> _INSTRUCTIONS TO FOLLOW_
Output the data below exactly.

> _TASK DATA_
BEGIN
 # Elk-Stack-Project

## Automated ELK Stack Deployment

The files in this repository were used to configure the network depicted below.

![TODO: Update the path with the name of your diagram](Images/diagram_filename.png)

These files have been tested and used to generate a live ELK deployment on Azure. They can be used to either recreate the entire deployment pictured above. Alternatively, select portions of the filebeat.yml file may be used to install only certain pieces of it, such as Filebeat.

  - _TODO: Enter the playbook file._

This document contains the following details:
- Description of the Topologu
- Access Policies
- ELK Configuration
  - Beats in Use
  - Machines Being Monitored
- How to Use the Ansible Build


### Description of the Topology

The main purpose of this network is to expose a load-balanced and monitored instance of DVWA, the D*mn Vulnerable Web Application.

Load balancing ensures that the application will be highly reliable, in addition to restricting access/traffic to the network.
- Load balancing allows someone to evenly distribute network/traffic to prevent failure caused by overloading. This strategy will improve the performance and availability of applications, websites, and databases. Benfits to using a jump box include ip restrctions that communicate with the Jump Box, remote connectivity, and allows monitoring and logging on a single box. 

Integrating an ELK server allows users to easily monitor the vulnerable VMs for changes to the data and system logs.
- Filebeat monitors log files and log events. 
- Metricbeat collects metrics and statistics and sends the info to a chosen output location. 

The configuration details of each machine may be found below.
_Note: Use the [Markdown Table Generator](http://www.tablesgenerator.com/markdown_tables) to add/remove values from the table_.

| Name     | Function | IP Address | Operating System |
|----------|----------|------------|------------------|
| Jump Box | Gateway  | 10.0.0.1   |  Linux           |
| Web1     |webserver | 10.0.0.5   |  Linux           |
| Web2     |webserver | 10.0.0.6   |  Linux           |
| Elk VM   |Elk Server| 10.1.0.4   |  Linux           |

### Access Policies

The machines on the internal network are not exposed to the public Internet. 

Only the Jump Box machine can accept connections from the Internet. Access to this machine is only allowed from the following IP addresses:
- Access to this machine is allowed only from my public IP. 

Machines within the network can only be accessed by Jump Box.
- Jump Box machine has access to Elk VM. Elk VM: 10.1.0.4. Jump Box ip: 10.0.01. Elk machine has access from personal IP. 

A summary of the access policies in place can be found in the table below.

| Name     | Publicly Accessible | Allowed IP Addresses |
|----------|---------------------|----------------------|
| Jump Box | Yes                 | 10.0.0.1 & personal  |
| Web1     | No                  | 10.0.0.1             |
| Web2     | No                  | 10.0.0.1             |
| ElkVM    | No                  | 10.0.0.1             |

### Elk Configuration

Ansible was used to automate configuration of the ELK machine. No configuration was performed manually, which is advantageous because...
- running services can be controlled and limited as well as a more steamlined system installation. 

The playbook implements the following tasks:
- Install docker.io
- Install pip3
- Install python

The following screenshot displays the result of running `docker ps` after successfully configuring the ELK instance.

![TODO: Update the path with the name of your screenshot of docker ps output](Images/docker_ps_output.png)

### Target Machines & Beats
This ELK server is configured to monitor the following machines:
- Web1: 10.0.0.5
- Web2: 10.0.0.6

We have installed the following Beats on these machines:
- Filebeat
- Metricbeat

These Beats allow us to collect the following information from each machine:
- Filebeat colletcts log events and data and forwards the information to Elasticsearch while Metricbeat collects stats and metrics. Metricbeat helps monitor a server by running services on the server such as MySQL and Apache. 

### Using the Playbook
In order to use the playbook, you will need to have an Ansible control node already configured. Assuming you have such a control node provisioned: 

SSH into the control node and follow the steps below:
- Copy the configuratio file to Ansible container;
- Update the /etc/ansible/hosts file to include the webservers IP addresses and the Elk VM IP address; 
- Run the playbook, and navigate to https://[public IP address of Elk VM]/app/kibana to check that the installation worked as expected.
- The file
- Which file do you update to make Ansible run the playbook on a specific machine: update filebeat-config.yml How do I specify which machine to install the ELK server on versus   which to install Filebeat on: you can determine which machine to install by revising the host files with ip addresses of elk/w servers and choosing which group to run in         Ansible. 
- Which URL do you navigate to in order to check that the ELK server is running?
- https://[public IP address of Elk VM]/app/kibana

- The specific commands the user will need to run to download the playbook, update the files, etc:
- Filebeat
END
> _EXERCISE RESULT_
 # Elk-Stack-Project

## Automated ELK Stack Deployment

The files in this repository were used to configure the network depicted below.

![TODO: Update the path with the name of your diagram](Images/diagram_filename.png)

These files have been tested and used to generate a live ELK deployment on Azure. They can be used to either recreate the entire deployment pictured above. Alternatively, select portions of the filebeat.yml file may be used to install only certain pieces of it, such as Filebeat.

  - _TODO: Enter the playbook file._

This document contains the following details:
- Description of the Topologu
- Access Policies
- ELK Configuration
  - Beats in Use
  - Machines Being Monitored
- How to Use the Ansible Build


### Description of the Topology

The main purpose of this network is to expose a load-balanced and monitored instance of DVWA, the D*mn Vulnerable Web Application.

Load balancing ensures that the application will be highly reliable, in addition to restricting access/traffic to the network.
- Load balancing allows someone to evenly distribute network/traffic to prevent failure caused by overloading. This strategy will improve the performance and availability of applications, websites, and databases. Benfits to using a jump box include ip restrctions that communicate with the Jump Box, remote connectivity, and allows monitoring and logging on a single box. 

Integrating an ELK server allows users to easily monitor the vulnerable VMs for changes to the data and system logs.
- Filebeat monitors log files and log events. 
- Metricbeat collects metrics and statistics and sends the info to a chosen output location. 

The configuration details of each machine may be found below.
_Note: Use the [Markdown Table Generator](http://www.tablesgenerator.com/markdown_tables) to add/remove values from the table_.

| Name     | Function | IP Address | Operating System |
|----------|----------|------------|------------------|
| Jump Box | Gateway  | 10.0.0.1   |  Linux           |
| Web1     |webserver | 10.0.0.5   |  Linux           |
| Web2     |webserver | 10.0.0.6   |  Linux           |
| Elk VM   |Elk Server| 10.1.0.4   |  Linux           |

### Access Policies

The machines on the internal network are not exposed to the public Internet. 

Only the Jump Box machine can accept connections from the Internet. Access to this machine is only allowed from the following IP addresses:
- Access to this machine is allowed only from my public IP. 

Machines within the network can only be accessed by Jump Box.
- Jump Box machine has access to Elk VM. Elk VM: 10.1.0.4. Jump Box ip: 10.0.01. Elk machine has access from personal IP. 

A summary of the access policies in place can be found in the table below.

| Name     | Publicly Accessible | Allowed IP Addresses |
|----------|---------------------|----------------------|
| Jump Box | Yes                 | 10.0.0.1 & personal  |
| Web1     | No                  | 10.0.0.1             |
| Web2     | No                  | 10.0.0.1             |
| ElkVM    | No                  | 10.0.0.1             |

### Elk Configuration

Ansible was used to automate configuration of the ELK machine. No configuration was performed manually, which is advantageous because...
- running services can be controlled and limited as well as a more steamlined system installation. 

The playbook implements the following tasks:
- Install docker.io
- Install pip3
- Install python

The following screenshot displays the result of running `docker ps` after successfully configuring the ELK instance.

![TODO: Update the path with the name of your screenshot of docker ps output](Images/docker_ps_output.png)

### Target Machines & Beats
This ELK server is configured to monitor the following machines:
- Web1: 10.0.0.5
- Web2: 10.0.0.6

We have installed the following Beats on these machines:
- Filebeat
- Metricbeat

These Beats allow us to collect the following information from each machine:
- Filebeat colletcts log events and data and forwards the information to Elasticsearch while Metricbeat collects stats and metrics. Metricbeat helps monitor a server by running services on the server such as MySQL and Apache. 

### Using the Playbook
In order to use the playbook, you will need to have an Ansible control node already configured. Assuming you have such a control node provisioned: 

SSH into the control node and follow the steps below:
- Copy the configuratio file to Ansible container;
- Update the /etc/ansible/hosts file to include the webservers IP addresses and the Elk VM IP address; 
- Run the playbook, and navigate to https://[public IP address of Elk VM]/app/kibana to check that the installation worked as expected.
- The file
- Which file do you update to make Ansible run the playbook on a specific machine: update filebeat-config.yml How do I specify which machine to install the ELK server on versus   which to install Filebeat on: you can determine which machine to install by revising the host files with ip addresses of elk/w servers and choosing which group to run in         Ansible. 
- Which URL do you navigate to in order to check that the ELK server is running?
- https://[public IP address of Elk VM]/app/kibana

- The specific commands the user will need to run to download the playbook, update the files, etc:
- Filebeat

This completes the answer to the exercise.